**Exercise:** Give back exactly the lines of the data below, starting with the line that has "A RedisRaft cluster" and going on through the line that has "Design and Implementation".

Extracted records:
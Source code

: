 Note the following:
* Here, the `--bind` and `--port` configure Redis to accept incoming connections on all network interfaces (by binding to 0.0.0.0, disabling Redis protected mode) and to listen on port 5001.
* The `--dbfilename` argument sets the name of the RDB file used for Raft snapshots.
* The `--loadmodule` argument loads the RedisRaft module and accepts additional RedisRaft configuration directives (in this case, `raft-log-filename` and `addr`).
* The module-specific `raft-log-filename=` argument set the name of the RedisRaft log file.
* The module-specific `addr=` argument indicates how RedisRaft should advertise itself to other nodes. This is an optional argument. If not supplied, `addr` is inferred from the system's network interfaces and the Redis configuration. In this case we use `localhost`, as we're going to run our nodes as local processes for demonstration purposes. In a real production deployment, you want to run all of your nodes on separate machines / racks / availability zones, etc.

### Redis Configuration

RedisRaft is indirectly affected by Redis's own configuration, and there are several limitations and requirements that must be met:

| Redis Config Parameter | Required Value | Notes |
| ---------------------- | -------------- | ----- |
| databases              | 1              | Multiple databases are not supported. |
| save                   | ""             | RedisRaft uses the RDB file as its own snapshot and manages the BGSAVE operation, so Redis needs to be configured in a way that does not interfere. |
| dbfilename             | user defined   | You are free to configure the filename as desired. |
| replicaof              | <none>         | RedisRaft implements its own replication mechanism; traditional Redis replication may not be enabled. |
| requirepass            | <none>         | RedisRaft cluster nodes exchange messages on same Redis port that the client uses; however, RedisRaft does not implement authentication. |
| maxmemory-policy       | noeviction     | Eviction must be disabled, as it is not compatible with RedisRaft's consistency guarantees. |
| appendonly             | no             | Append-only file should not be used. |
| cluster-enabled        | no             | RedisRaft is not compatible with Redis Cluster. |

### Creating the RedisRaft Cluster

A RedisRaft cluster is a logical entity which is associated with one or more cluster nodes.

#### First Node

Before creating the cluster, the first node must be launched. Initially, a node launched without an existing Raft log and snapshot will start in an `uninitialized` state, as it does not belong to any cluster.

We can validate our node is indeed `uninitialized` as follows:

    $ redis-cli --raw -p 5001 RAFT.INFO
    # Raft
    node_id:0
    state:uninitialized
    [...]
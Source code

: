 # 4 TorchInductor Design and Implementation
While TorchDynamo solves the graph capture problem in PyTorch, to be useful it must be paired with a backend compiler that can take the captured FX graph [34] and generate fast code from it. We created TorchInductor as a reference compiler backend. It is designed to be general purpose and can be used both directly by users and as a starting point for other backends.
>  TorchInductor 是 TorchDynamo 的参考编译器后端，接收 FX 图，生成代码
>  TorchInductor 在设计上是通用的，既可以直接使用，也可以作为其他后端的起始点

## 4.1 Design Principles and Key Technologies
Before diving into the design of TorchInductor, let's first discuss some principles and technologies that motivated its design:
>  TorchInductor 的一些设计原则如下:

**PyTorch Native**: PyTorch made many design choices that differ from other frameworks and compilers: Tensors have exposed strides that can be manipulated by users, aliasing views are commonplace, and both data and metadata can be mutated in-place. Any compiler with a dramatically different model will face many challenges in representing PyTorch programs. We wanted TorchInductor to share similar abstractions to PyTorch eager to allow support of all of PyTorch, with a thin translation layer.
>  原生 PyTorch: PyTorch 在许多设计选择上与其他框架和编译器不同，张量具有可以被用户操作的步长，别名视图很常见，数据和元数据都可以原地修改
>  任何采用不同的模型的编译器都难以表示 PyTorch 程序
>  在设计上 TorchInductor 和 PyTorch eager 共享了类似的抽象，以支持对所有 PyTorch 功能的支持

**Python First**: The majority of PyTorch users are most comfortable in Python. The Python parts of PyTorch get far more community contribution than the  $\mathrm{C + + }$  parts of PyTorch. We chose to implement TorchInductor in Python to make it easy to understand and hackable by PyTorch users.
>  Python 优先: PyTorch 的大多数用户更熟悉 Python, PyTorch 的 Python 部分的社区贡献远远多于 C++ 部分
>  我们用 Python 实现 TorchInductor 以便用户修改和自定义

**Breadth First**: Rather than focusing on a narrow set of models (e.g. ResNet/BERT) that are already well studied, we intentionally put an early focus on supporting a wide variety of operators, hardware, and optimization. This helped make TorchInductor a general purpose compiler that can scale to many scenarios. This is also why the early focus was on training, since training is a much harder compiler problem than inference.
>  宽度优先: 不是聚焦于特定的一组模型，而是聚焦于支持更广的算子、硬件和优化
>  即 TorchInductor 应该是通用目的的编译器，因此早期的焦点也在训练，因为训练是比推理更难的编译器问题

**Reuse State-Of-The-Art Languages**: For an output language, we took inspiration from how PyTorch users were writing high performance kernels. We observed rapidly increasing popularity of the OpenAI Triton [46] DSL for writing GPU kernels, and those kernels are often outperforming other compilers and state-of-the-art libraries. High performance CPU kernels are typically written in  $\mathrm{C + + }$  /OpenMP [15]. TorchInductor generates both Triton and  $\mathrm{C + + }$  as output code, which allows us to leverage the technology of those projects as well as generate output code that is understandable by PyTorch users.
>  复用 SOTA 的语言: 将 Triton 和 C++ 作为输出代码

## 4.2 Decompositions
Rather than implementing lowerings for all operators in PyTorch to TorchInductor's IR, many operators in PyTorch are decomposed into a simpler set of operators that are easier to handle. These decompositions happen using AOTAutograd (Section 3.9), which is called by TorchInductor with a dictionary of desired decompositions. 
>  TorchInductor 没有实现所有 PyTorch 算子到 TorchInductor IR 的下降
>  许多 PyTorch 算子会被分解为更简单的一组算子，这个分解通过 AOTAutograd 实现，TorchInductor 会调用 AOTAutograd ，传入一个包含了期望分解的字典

**Exercise result:**
A RedisRaft cluster is a logical entity which is associated with one or more cluster nodes.

#### First Node

Before creating the cluster, the first node must be launched. Initially, a node launched without an existing Raft log and snapshot will start in an `uninitialized` state, as it does not belong to any cluster.

We can validate our node is indeed `uninitialized` as follows:

    $ redis-cli --raw -p 5001 RAFT.INFO
    # Raft
    node_id:0
    state:uninitialized
    [...]
Source code

: # 4 TorchInductor Design and Implementation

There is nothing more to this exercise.